Die junge Schweizerin Klara Tobler (Annina Walt) will sich in einem Flüchtlingsheim um gerettete Kinder aus Buchenwald kümmern. Doch als die ersten Busse in den Alpen ankommen, ist die Realität eine andere: Da die meisten Kinder von den Schlächtern im Vernichtungslager direkt in den Gaskammern ermordet wurden, haben sich die Schweizer nun um traumatisierte Halbstarke zu kümmern.
Und während sich in Klaras Privatleben mit der langersehnten Heirat mit Johann (Max Hubacher) zumindest einiges zum Guten wendet, geht es mit dem Familienbetrieb, einer bis dato sehr gewinnträchtigen Tuchfabrik, gehörig den Bach runter – Kummer, der Klaras geliebten Vater mittlerweile an den Rand des Herzinfarkts bringt, und gleichzeitig Johann die Chance eröffnet, das taumelnde Unternehmen mit neuen Ideen auf Kurs zu bringen.
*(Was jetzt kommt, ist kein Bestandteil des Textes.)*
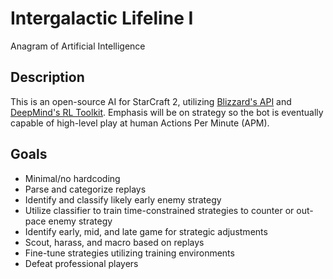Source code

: # Intergalactic Lifeline I
Anagram of Artificial Intelligence

## Description
This is an open-source AI for StarCraft 2, utilizing [Blizzard's API](https://github.com/Blizzard/s2client-api) and [DeepMind's RL Toolkit](https://github.com/deepmind/pysc2). Emphasis will be on strategy so the bot is eventually capable of high-level play at human Actions Per Minute (APM).

## Goals
- Minimal/no hardcoding
- Parse and categorize replays
- Identify and classify likely early enemy strategy
- Utilize classifier to train time-constrained strategies to counter or out-pace enemy strategy
- Identify early, mid, and late game for strategic adjustments
- Scout, harass, and macro based on replays
- Fine-tune strategies utilizing training environments
- Defeat professional players
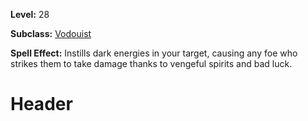 <!-- TITLE: Spell: Bad Mojo -->
<!-- SUBTITLE:  -->

**Level:** 28

**Subclass:** [Vodouist](vodouist)

**Spell Effect:** Instills dark energies in your target, causing any foe who strikes them to take damage thanks to vengeful spirits and bad luck.

# Header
Was einem waschechten Nachkriegsstoff jetzt noch fehlt? Richtig, die Jagd auf die Nazis. Dafür ist Johanns Bruder Egon (Dimitri Stapfer) zuständig, ein Beamter der Bundesanwaltschaft, der bald auf mysteriöse alte Seilschaften stößt, die sich schließlich zu einer ziemlich konstruiert wirkenden Entscheidung zuspitzen: Geschäfte machen mit den Altnazis, oder Ehre in Verbindung mit Untergang?
Schade, dass diese Frage so gewollt wirkt, und dass sich «Frieden» nie dazu durchdringen kann, einen frischen, ungeschönten und neuen Blick auf diesen bestimmenden Zeitraum zu werfen. Stattdessen wirken alle wirklich interessanten Aspekte dieses Stoffes – die traumatisierten KZ-Häftlinge, eine junge Frau aus gutem Hause, die zum ersten Mal in ihrem Leben mit schrecklichstem menschlichen Leid konfrontiert ist, und eine Schweizer Gesellschaft, die vieles lieber gar nicht so genau wissen will – wie eine bloße Kulisse, vor der sich wie vor einem Bergpanorama einmal aufs Neue eine biedere Geschichte um junge Liebe und alte Intrigen abspielen soll. Gerade Hauptdarstellerin Annina Walt hätte man jedoch gerne in einer erzählerisch ausgereifteren und intellektuell schärferen Rolle gesehen.
arte zeigt sechs Folgen von «Frieden» am Donnerstag, den 25. März und Donnerstag, den 1. April, jeweils ab 21.10 Uhr in Dreifachfolgen.